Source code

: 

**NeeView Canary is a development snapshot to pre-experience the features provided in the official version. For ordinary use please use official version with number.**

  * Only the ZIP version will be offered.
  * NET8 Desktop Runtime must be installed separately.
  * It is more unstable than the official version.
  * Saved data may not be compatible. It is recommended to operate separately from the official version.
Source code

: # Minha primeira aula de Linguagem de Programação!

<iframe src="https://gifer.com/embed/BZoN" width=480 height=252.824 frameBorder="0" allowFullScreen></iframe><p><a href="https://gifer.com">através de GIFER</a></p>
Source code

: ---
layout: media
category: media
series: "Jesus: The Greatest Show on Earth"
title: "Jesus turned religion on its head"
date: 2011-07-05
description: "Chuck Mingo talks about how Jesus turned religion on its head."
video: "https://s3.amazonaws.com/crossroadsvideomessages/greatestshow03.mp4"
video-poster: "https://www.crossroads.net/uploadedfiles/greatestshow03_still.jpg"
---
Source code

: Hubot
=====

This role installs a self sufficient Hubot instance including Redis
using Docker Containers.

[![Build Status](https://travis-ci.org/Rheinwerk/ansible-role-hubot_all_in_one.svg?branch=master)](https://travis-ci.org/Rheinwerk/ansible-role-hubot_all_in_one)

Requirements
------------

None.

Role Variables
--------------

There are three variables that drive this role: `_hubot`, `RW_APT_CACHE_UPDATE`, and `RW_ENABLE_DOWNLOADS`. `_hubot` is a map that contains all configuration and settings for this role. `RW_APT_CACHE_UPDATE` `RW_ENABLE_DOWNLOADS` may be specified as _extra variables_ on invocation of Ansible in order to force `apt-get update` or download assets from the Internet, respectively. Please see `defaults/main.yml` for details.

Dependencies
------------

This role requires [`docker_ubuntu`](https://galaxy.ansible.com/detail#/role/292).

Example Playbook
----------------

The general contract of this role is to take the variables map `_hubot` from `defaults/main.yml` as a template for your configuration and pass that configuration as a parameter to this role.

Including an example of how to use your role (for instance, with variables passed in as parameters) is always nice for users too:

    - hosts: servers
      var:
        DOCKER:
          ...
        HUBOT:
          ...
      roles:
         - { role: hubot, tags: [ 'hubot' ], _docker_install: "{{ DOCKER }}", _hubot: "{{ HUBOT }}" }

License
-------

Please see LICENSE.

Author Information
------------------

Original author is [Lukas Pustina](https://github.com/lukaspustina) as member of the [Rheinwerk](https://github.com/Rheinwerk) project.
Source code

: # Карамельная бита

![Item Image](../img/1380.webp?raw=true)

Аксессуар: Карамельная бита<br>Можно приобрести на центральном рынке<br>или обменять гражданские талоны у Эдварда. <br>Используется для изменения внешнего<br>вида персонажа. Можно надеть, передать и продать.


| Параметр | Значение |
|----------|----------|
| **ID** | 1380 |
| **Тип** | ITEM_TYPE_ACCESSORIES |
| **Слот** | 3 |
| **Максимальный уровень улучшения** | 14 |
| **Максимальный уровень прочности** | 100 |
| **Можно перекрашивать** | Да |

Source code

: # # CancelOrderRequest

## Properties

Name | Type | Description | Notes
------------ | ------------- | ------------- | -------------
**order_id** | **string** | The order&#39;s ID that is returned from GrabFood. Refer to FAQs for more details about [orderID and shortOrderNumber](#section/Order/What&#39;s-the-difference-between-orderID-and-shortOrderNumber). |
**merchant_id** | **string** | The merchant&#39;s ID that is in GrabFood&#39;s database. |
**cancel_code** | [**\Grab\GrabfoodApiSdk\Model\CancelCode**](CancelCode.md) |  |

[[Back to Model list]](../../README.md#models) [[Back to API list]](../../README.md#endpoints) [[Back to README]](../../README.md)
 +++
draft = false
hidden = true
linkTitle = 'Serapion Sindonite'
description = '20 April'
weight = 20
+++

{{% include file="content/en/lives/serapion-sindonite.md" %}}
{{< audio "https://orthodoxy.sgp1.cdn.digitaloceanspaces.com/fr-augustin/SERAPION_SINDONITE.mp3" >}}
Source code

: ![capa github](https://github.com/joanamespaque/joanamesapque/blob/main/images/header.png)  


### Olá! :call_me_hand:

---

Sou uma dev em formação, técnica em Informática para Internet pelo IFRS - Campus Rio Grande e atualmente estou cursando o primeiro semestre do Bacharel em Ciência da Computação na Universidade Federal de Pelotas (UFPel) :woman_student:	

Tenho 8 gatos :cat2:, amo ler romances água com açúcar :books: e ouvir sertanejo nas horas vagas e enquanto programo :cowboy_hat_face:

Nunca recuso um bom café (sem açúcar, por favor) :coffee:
___
Go through the entries above and write each one out exactly.

Source code

: 

**NeeView Canary is a development snapshot to pre-experience the features provided in the official version. For ordinary use please use official version with number.**

  * Only the ZIP version will be offered.
  * NET8 Desktop Runtime must be installed separately.
  * It is more unstable than the official version.
  * Saved data may not be compatible. It is recommended to operate separately from the official version.
Source code

: # Minha primeira aula de Linguagem de Programação!

<iframe src="https://gifer.com/embed/BZoN" width=480 height=252.824 frameBorder="0" allowFullScreen></iframe><p><a href="https://gifer.com">através de GIFER</a></p>
Source code

: ---
layout: media
category: media
series: "Jesus: The Greatest Show on Earth"
title: "Jesus turned religion on its head"
date: 2011-07-05
description: "Chuck Mingo talks about how Jesus turned religion on its head."
video: "https://s3.amazonaws.com/crossroadsvideomessages/greatestshow03.mp4"
video-poster: "https://www.crossroads.net/uploadedfiles/greatestshow03_still.jpg"
---
Source code

: Hubot
=====

This role installs a self sufficient Hubot instance including Redis
using Docker Containers.

[![Build Status](https://travis-ci.org/Rheinwerk/ansible-role-hubot_all_in_one.svg?branch=master)](https://travis-ci.org/Rheinwerk/ansible-role-hubot_all_in_one)

Requirements
------------

None.

Role Variables
--------------

There are three variables that drive this role: `_hubot`, `RW_APT_CACHE_UPDATE`, and `RW_ENABLE_DOWNLOADS`. `_hubot` is a map that contains all configuration and settings for this role. `RW_APT_CACHE_UPDATE` `RW_ENABLE_DOWNLOADS` may be specified as _extra variables_ on invocation of Ansible in order to force `apt-get update` or download assets from the Internet, respectively. Please see `defaults/main.yml` for details.

Dependencies
------------

This role requires [`docker_ubuntu`](https://galaxy.ansible.com/detail#/role/292).

Example Playbook
----------------

The general contract of this role is to take the variables map `_hubot` from `defaults/main.yml` as a template for your configuration and pass that configuration as a parameter to this role.

Including an example of how to use your role (for instance, with variables passed in as parameters) is always nice for users too:

    - hosts: servers
      var:
        DOCKER:
          ...
        HUBOT:
          ...
      roles:
         - { role: hubot, tags: [ 'hubot' ], _docker_install: "{{ DOCKER }}", _hubot: "{{ HUBOT }}" }

License
-------

Please see LICENSE.

Author Information
------------------

Original author is [Lukas Pustina](https://github.com/lukaspustina) as member of the [Rheinwerk](https://github.com/Rheinwerk) project.
Source code

: # Карамельная бита

![Item Image](../img/1380.webp?raw=true)

Аксессуар: Карамельная бита<br>Можно приобрести на центральном рынке<br>или обменять гражданские талоны у Эдварда. <br>Используется для изменения внешнего<br>вида персонажа. Можно надеть, передать и продать.


| Параметр | Значение |
|----------|----------|
| **ID** | 1380 |
| **Тип** | ITEM_TYPE_ACCESSORIES |
| **Слот** | 3 |
| **Максимальный уровень улучшения** | 14 |
| **Максимальный уровень прочности** | 100 |
| **Можно перекрашивать** | Да |

Source code

: # # CancelOrderRequest

## Properties

Name | Type | Description | Notes
------------ | ------------- | ------------- | -------------
**order_id** | **string** | The order&#39;s ID that is returned from GrabFood. Refer to FAQs for more details about [orderID and shortOrderNumber](#section/Order/What&#39;s-the-difference-between-orderID-and-shortOrderNumber). |
**merchant_id** | **string** | The merchant&#39;s ID that is in GrabFood&#39;s database. |
**cancel_code** | [**\Grab\GrabfoodApiSdk\Model\CancelCode**](CancelCode.md) |  |

[[Back to Model list]](../../README.md#models) [[Back to API list]](../../README.md#endpoints) [[Back to README]](../../README.md)
 +++
draft = false
hidden = true
linkTitle = 'Serapion Sindonite'
description = '20 April'
weight = 20
+++

{{% include file="content/en/lives/serapion-sindonite.md" %}}
{{< audio "https://orthodoxy.sgp1.cdn.digitaloceanspaces.com/fr-augustin/SERAPION_SINDONITE.mp3" >}}
Source code

: ![capa github](https://github.com/joanamespaque/joanamesapque/blob/main/images/header.png)  


### Olá! :call_me_hand:

---

Sou uma dev em formação, técnica em Informática para Internet pelo IFRS - Campus Rio Grande e atualmente estou cursando o primeiro semestre do Bacharel em Ciência da Computação na Universidade Federal de Pelotas (UFPel) :woman_student:	

Tenho 8 gatos :cat2:, amo ler romances água com açúcar :books: e ouvir sertanejo nas horas vagas e enquanto programo :cowboy_hat_face:

Nunca recuso um bom café (sem açúcar, por favor) :coffee:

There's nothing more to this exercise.